Currently, anticoagulation therapy is the primary form of CVT treatment, which is also applicable to CVT patients accompanied by intracranial hemorrhage. Specifically, anticoagulant therapy can take the following forms: heparin is administered subcutaneously or intravenously to double the activated partial thromboplastin time; or warfarin is administered orally and the INR of the treatment is adjusted to 2.0–3.0 (the recommended application duration is three months to half a year, which can be adjusted according to patients’ conditions). Other medical treatments include dehydration to reduce intracranial pressure, and active treatments of seizure activity and emotional disturbance. Furthermore, the causes of CVT, such as immunological and hemorheological abnormalities, should also be targeted in treatment.
Endovascular interventional treatment may also employ local thrombolysis. Drugs that can be used in this type of therapy include urokinase and recombinant tissue type plasminogen activator. Many investigators hold the view that local thrombolysis therapy can achieve a greater curative effect than anticoagulant therapy (15,16), on severe and progressive CVT in particular (17,18). Nevertheless, other therapies, such as balloon or catheter embolectomy and endovascular stent plasty can be used for CVT treatment. However, as these procedures are difficult to operate, costly and invasive, they have not been widely applied in clinical practice.
For patients with severe CVT, especially severe CVT with signs of cerebral hernia, decompressive craniectomy is an effective way to increase survival rates (19).

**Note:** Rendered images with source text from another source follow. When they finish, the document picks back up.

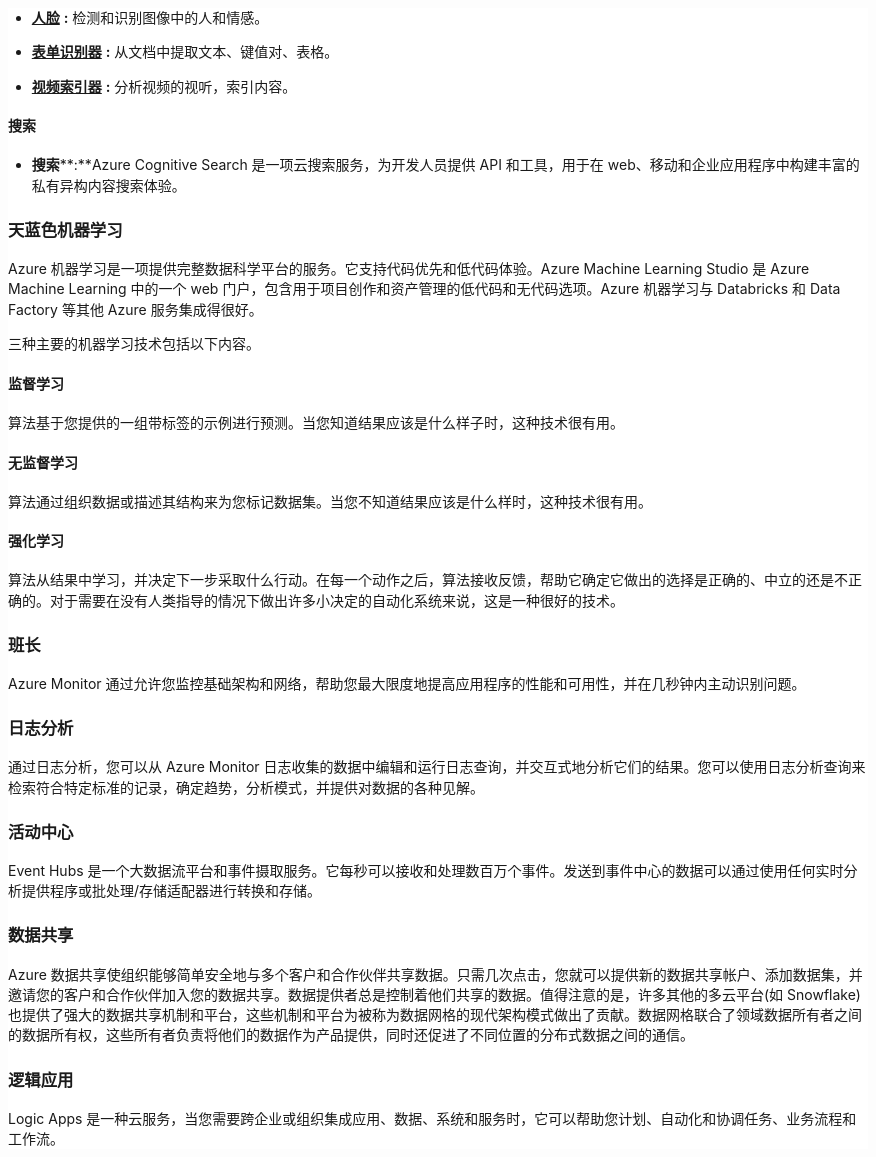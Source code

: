 *   [**人脸**](https://azure.microsoft.com/en-in/services/cognitive-services/face/) **:** 检测和识别图像中的人和情感。

*   [**表单识别器**](https://azure.microsoft.com/en-in/services/cognitive-services/form-recognizer/) **:** 从文档中提取文本、键值对、表格。

*   [**视频索引器**](https://azure.microsoft.com/en-in/services/media-services/video-indexer/) **:** 分析视频的视听，索引内容。

#### 搜索

*   **搜索****:**Azure Cognitive Search 是一项云搜索服务，为开发人员提供 API 和工具，用于在 web、移动和企业应用程序中构建丰富的私有异构内容搜索体验。

### 天蓝色机器学习

Azure 机器学习是一项提供完整数据科学平台的服务。它支持代码优先和低代码体验。Azure Machine Learning Studio 是 Azure Machine Learning 中的一个 web 门户，包含用于项目创作和资产管理的低代码和无代码选项。Azure 机器学习与 Databricks 和 Data Factory 等其他 Azure 服务集成得很好。

三种主要的机器学习技术包括以下内容。

#### 监督学习

算法基于您提供的一组带标签的示例进行预测。当您知道结果应该是什么样子时，这种技术很有用。

#### 无监督学习

算法通过组织数据或描述其结构来为您标记数据集。当您不知道结果应该是什么样时，这种技术很有用。

#### 强化学习

算法从结果中学习，并决定下一步采取什么行动。在每一个动作之后，算法接收反馈，帮助它确定它做出的选择是正确的、中立的还是不正确的。对于需要在没有人类指导的情况下做出许多小决定的自动化系统来说，这是一种很好的技术。

### 班长

Azure Monitor 通过允许您监控基础架构和网络，帮助您最大限度地提高应用程序的性能和可用性，并在几秒钟内主动识别问题。

### 日志分析

通过日志分析，您可以从 Azure Monitor 日志收集的数据中编辑和运行日志查询，并交互式地分析它们的结果。您可以使用日志分析查询来检索符合特定标准的记录，确定趋势，分析模式，并提供对数据的各种见解。

### 活动中心

Event Hubs 是一个大数据流平台和事件摄取服务。它每秒可以接收和处理数百万个事件。发送到事件中心的数据可以通过使用任何实时分析提供程序或批处理/存储适配器进行转换和存储。

### 数据共享

Azure 数据共享使组织能够简单安全地与多个客户和合作伙伴共享数据。只需几次点击，您就可以提供新的数据共享帐户、添加数据集，并邀请您的客户和合作伙伴加入您的数据共享。数据提供者总是控制着他们共享的数据。值得注意的是，许多其他的多云平台(如 Snowflake)也提供了强大的数据共享机制和平台，这些机制和平台为被称为数据网格的现代架构模式做出了贡献。数据网格联合了领域数据所有者之间的数据所有权，这些所有者负责将他们的数据作为产品提供，同时还促进了不同位置的分布式数据之间的通信。

### 逻辑应用

Logic Apps 是一种云服务，当您需要跨企业或组织集成应用、数据、系统和服务时，它可以帮助您计划、自动化和协调任务、业务流程和工作流。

CVT is a relatively rare type of ischemic cerebrovascular disease; in recent years, the mortality rate of CVT has been reduced to 6–30% due to markedly improved diagnosis and recovery rates (20). These improvements appear to be directly creditable to the technical development of medical imaging. However, dependence on medical imaging alone may cause misdiagnosis for other diseases such as cerebral infarction, cerebral hemorrhage, subarachnoid hemorrhage and tumor. Therefore, based on the experience in the treatment of CVT, to further increase the diagnosis and recovery rates, the occurrence of CVT cannot be excluded in the following conditions: when i) patients exhibit headache, fever, and increased CSF protein concentration and cell count, and these symptoms cannot be improved or are even aggravated following anti-infection treatment; ii) cerebral hemorrhage does not fit with the distribution law of arterial blood vessels, particularly in patients with non-seriously restricted diffusion according to diffusion-weighted imaging (vasogenic edema; Fig. 2), or cerebral hemorrhage does fit with the characteristics of hypertensive cerebral hemorrhage but these lesions fail to explain the manifestations of intracranial hypertension such as headache and fundus edema; iii) patients are observed with infarction foci in the bilateral thalamus and basal ganglia regions according to CT or MRI (high attention should be given to the possible occurrence of great cerebral venous and straight sinus thromboses; Fig. 2); iv) patients are observed with benign intracranial hypertension according to clinical examination and with atypical intracranial space-occupying lesion according to imaging; and v) patients, particularly adult patients, exhibit headache and focal neurological deficits of uncertain causes, and examination cannot completely explain the symptoms. Furthermore, CT and MRI + MRV are simple and feasible methods in CVT diagnosis, and further DSA can be performed when necessary.